The monitoring interval field (MQIAMO64_MONITOR_INTERVAL) is in microseconds. I converted this to float, divided the value by 1000000 to convert it to seconds, and printed it with a 6 figures after the decimal point ( String.format(“%.06f”, f); )

If this value was under 1 second (the smallest I saw was 0.008 seconds) I rounded it to 1.0 seconds.

Making the data more understandable.

To be strictly accurate the units should be MiB not MB, as 1 MB is 1,000,000 bytes and 1 MiB (Mebibyte) 1,048,576 bytes, (and if you see 1 mb… you get 8000 mb (milli bits) to the bytes – so if you get 50 mb/second broadband, I would complain).
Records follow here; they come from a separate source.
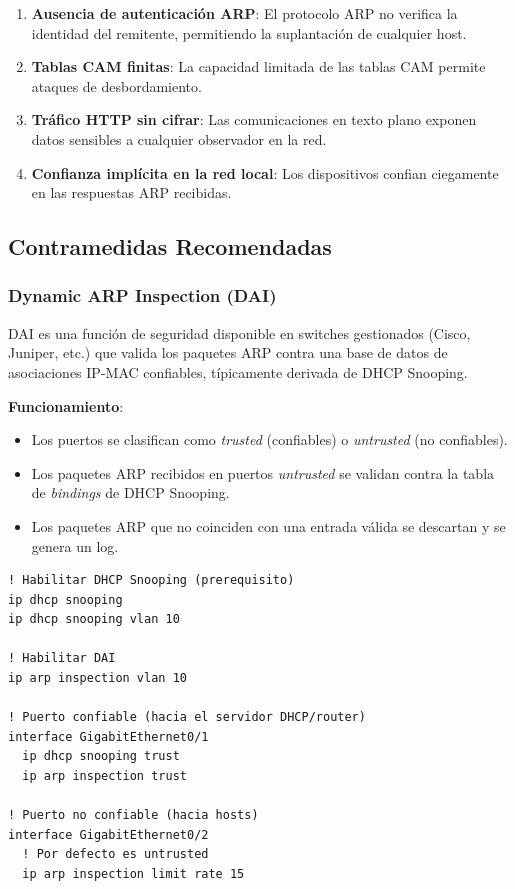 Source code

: \documentclass[12pt, a4paper]{article}
\begin{document}
\begin{enumerate}[leftmargin=2cm]
    \item \textbf{Ausencia de autenticaci\'on ARP}: El protocolo ARP no verifica la identidad del remitente, permitiendo la suplantaci\'on de cualquier host.
    \item \textbf{Tablas CAM finitas}: La capacidad limitada de las tablas CAM permite ataques de desbordamiento.
    \item \textbf{Tr\'afico HTTP sin cifrar}: Las comunicaciones en texto plano exponen datos sensibles a cualquier observador en la red.
    \item \textbf{Confianza impl\'icita en la red local}: Los dispositivos confian ciegamente en las respuestas ARP recibidas.
\end{enumerate}

\subsection{Contramedidas Recomendadas}

\subsubsection{Dynamic ARP Inspection (DAI)}

DAI es una funci\'on de seguridad disponible en switches gestionados (Cisco, Juniper, etc.) que valida los paquetes ARP contra una base de datos de asociaciones IP-MAC confiables, t\'ipicamente derivada de DHCP Snooping.

\textbf{Funcionamiento}:
\begin{itemize}[leftmargin=2cm]
    \item Los puertos se clasifican como \textit{trusted} (confiables) o \textit{untrusted} (no confiables).
    \item Los paquetes ARP recibidos en puertos \textit{untrusted} se validan contra la tabla de \textit{bindings} de DHCP Snooping.
    \item Los paquetes ARP que no coinciden con una entrada v\'alida se descartan y se genera un log.
\end{itemize}

\begin{lstlisting}[style=bashstyle, caption={Configuraci\'on de DAI en Cisco IOS}]
! Habilitar DHCP Snooping (prerequisito)
ip dhcp snooping
ip dhcp snooping vlan 10

! Habilitar DAI
ip arp inspection vlan 10

! Puerto confiable (hacia el servidor DHCP/router)
interface GigabitEthernet0/1
  ip dhcp snooping trust
  ip arp inspection trust

! Puerto no confiable (hacia hosts)
interface GigabitEthernet0/2
  ! Por defecto es untrusted
  ip arp inspection limit rate 15
\end{lstlisting}
\end{document}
You may want to convert “Log file system – bytes max” = 19549782016 in bytes, to LogFSBytesMiBMax = 18644.125 MiB or even LogFSBytesGiBMax = 18.20 GiB, though it may be better to keep every thing in MiB for consistency.

Processing PCF with Java

I started writing a C program to process PCF data, to do a better job than the provided samples. For example create a date-time object for tools like ElasticSearch and Splunk, and interpret numeric values as strings. I found I was writing more and more code to fill in some of the holes in the samples. I decided to use Java, as there are classes called PCFMessage, and code to allow me to iterate over the PCF elements.
I struggled with processing Monitoring messages, but I’ll create a separate post for the misery of this.

I also struggled with the accounting trace, and have blogged the specific information here.

I’ll give the key bits of knowledge, and let any interested reader fill in the blanks – for example adding try…catch statements around the code.

MQ provides a PCF Agent…

But it does not work for getting PCF messages. It allows you to send a PCF request, and it returns the result. This does not work for just getting PCF messages.

Connect to MQ

mq = new MQQueueManager(data.qm, parms);

Access the queue

queue = mq.accessQueue(data.queue,MQConstants.MQOO_BROWSE  | MQConstants.MQOO_FAIL_IF_QUIESCING);

Get the message from MQ

MQGetMessageOptions gmo = new MQGetMessageOptions();

gmo.waitInterval = data.waitTime;
gmo.options = MQConstants.MQGMO_WAIT
+ MQConstants.MQGMO_PROPERTIES_IN_HANDLE
// + MQConstants.MQGMO_BROWSE_NEXT
;
msg = new MQMessage();
queue.get(msg, gmo);

Display any message properties

The MQ PCF code does not handle messages with a MQRFH2 and MQPCF headers.

Use gmo.options = … + MQConstants.MQGMO_PROPERTIES_IN_HANDLE to convert the RFH2 to message properties.

Process the properties.

Enumeration props = null;
props = msg.getPropertyNames("%");
if (props != null) {
 while (props.hasMoreElements()) {
   String propName = (String) props.nextElement();
   Object propObject = msg.getObjectProperty(propName);
   System.out.println(propName, propObject.toString() );
}

There is an MQHeaderList class, and iterator, but these did not seem very reliable. Even after I deleted a the MQRFH2 header, it still existed, and the PCF classes did not work.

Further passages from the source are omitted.